Break out your best stockings and tunics, gowns and wimples.
Strike up the harp, the lute and the hammered dulcimer and take your partners for a Maltese bransle.
Yes, a bransle – or a brangle, a brando, a bran or a brantle - depending on who you are dancing with and where you are dancing. Bransle can also mean a brawl, but in this case it’s a dignified dance rather than fisticuffs.
The bransle derives from the French verb branier – to shake, waver, sway, wag and wobble. And that’s what you do during a bransle – a type of French dance popular from the early 16th century to the present day.
It refers to the side-to-side movement of a circle or chain of dancers holding hands or linking arms.
Bransles were danced by walking, running, gliding, or skipping depending on the speed of the music – all unchoreographed because these traditional or folk dances were about participation rather than a spectacle.
This all leads to the Gate Pa Primary School on Sunday evening, December 16, and again on January 6 and 13.

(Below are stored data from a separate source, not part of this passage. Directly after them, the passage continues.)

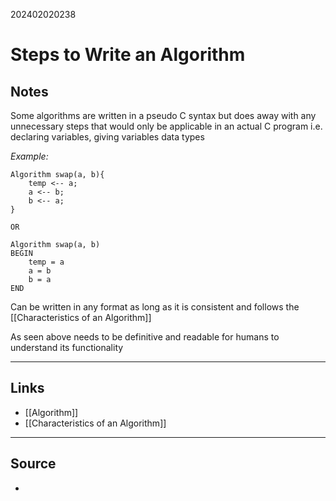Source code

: 202402020238
# Steps to Write an Algorithm

## Notes

Some algorithms are written in a pseudo C syntax but does away with any unnecessary steps that would only be applicable in an actual C program i.e. declaring variables, giving variables data types

_$Example:$_
```
Algorithm swap(a, b){
	temp <-- a;
	a <-- b;
	b <-- a;
}

OR

Algorithm swap(a, b)
BEGIN
	temp = a
	a = b
	b = a
END
```

Can be written in any format as long as it is consistent and follows the [[Characteristics of an Algorithm]]

As seen above needs to be definitive and readable for humans to understand its functionality

---
## Links

- [[Algorithm]]
- [[Characteristics of an Algorithm]]

---

## Source

-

That’s where Ann Dugmore will be holding her medieval dance classes for local serfs and peasants in preparation for the Time Travelling Makers Faire at Southey Field in Tauranga in the middle of January.
There’s two types of traditional or medieval dancing - the stately dances for members of court to show off beautiful clothes, and the less refined circle and line dances enjoyed at every festival by peasant villagers. “Rumbustious, boisterous and unruly – there would be drinking and dancing and food and it would go on for a long time,” says Ann.

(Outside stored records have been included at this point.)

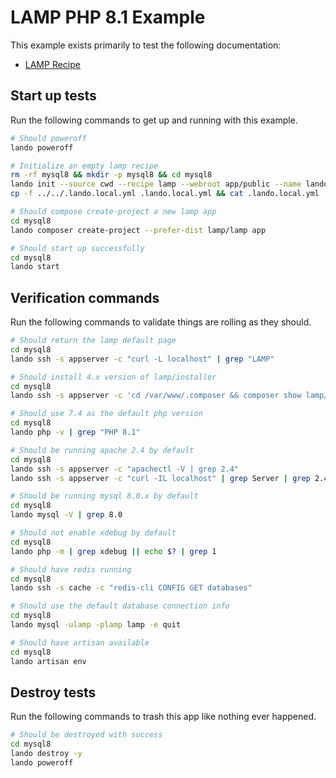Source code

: LAMP PHP 8.1 Example
===============

This example exists primarily to test the following documentation:

* [LAMP Recipe](https://docs.devwithlando.io/tutorials/lamp.html)

Start up tests
--------------

Run the following commands to get up and running with this example.

```bash
# Should poweroff
lando poweroff

# Initialize an empty lamp recipe
rm -rf mysql8 && mkdir -p mysql8 && cd mysql8
lando init --source cwd --recipe lamp --webroot app/public --name lando-lamp-mysql8 --option cache=redis --option php='8.1' --option database=mysql:8.0.22
cp -f ../../.lando.local.yml .lando.local.yml && cat .lando.local.yml

# Should compose create-project a new lamp app
cd mysql8
lando composer create-project --prefer-dist lamp/lamp app

# Should start up successfully
cd mysql8
lando start
```

Verification commands
---------------------

Run the following commands to validate things are rolling as they should.

```bash
# Should return the lamp default page
cd mysql8
lando ssh -s appserver -c "curl -L localhost" | grep "LAMP"

# Should install 4.x version of lamp/installer
cd mysql8
lando ssh -s appserver -c 'cd /var/www/.composer && composer show lamp/installer' | grep 'v4.'

# Should use 7.4 as the default php version
cd mysql8
lando php -v | grep "PHP 8.1"

# Should be running apache 2.4 by default
cd mysql8
lando ssh -s appserver -c "apachectl -V | grep 2.4"
lando ssh -s appserver -c "curl -IL localhost" | grep Server | grep 2.4

# Should be running mysql 8.0.x by default
cd mysql8
lando mysql -V | grep 8.0

# Should not enable xdebug by default
cd mysql8
lando php -m | grep xdebug || echo $? | grep 1

# Should have redis running
cd mysql8
lando ssh -s cache -c "redis-cli CONFIG GET databases"

# Should use the default database connection info
cd mysql8
lando mysql -ulamp -plamp lamp -e quit

# Should have artisan available
cd mysql8
lando artisan env
```

Destroy tests
-------------

Run the following commands to trash this app like nothing ever happened.

```bash
# Should be destroyed with success
cd mysql8
lando destroy -y
lando poweroff
```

And a bit of “mumming” to boot. “Mumming dances,” explains Ann. “They’d wear masks and dance around and do weird things.” The dances combine music, dance and sword fighting around a central theme of death and revival. “We will be wearing masks on the day.” There’s some serious mumming going down at the Time Travelling Makers Faire next month.
“You might also learn The Gay Gordons or Strip the Willow at the dance practices - both traditional folk dances - or even a Morris dance,” says Ann. “I can hear people now as we talk – Morris dancing, shock horror! But they will be men who will laugh and scoff at things they don’t understand.”
She says a lot of men have problems with dancing. “It would be great if I was proved wrong, but I expect the course will be 99 per cent women.”
Morris dancing, says Ann, is all to do with fertility rites. “And it’s taken quite seriously in England.” That’s where she first experienced Morris dancing. “It all looked a bit ‘jiggy’ and energetic at first. But I learned and it extended my repertoire. It’s a very traditional form of dancing.”
Very traditional – rhythmic stepping with an earliest recorded mention of 1448.
Or some maypole dancing – a dance celebrating the arrival of spring. Dancers hold ribbons which plait as they intertwine around and away from the maypole.
“The steps are just jigging about,” says Ann, “and as long as you remember to go over and under with the ribbons, it doesn’t require teaching and it’s simple enough.
“But it’s another thing we will be doing because it’s traditional dancing. The faire is always about tradition – traditional crafts, traditional fighting, traditional arts and traditional dancing.”
You might just want to get some pleasurable exercise by joining her for a couple of medieval dance practices. People who attend don’t have to perform at the faire. “That’s fine, just come, learn and enjoy,” she says.
So how did Ann Dugmore become Elizabeth of Elmeslac - the medieval name she has taken?
We need to go back to Ann’s childhood in England, where she learned traditional folk dancing. “Then you go on living and don’t go back to it.” Not until your 12-year-old goes to a medieval club in Whangarei and wants to learn about sword fighting. “I sat on the sideline watching him for five minutes and then thought, what the hell, I will get involved.”
The club was wall-to-wall men and she sensed an opportunity - dancing.
“Dancing was important in medieval times,” she says. “It was one of the rare occasions you could legitimately lay your hands on a woman. It was considered training for knights, because it gave them light footwork to complement their sword fighting skills, and it gave young women an opportunity to show off their figures.
“Forget the idea dancing is only for the young! It has excellent health benefits, keeping your body and mind active and most of all it is fun.”
Ann wants to rekindle that enjoyment. “A lot of medieval dancing is not choreographed – it can be very repetitive and you are just jigging along in time to the music. It’s almost hypnotic, almost spiritual.”
If people are brave enough to wear traditional costumes and dance at the faire, then that would be great. So if you would like to dally a while somewhere between the 5th and 15th centuries, then give Ann (or Elizabeth of Elmeslac) a call on: (07) 578 1919 or message her via: firstname.lastname@example.org
And finally, a glossary for the mildly confused. A wimple is a cloth head dress formerly worn by women and still worn by some nuns. A psaltery is a stringed instrument like a harp and played with the fingers rather than a plectrum. A lute was the instrument of kings and queens, like a mandolin, and the dulcimer is a percussion stringed instrument.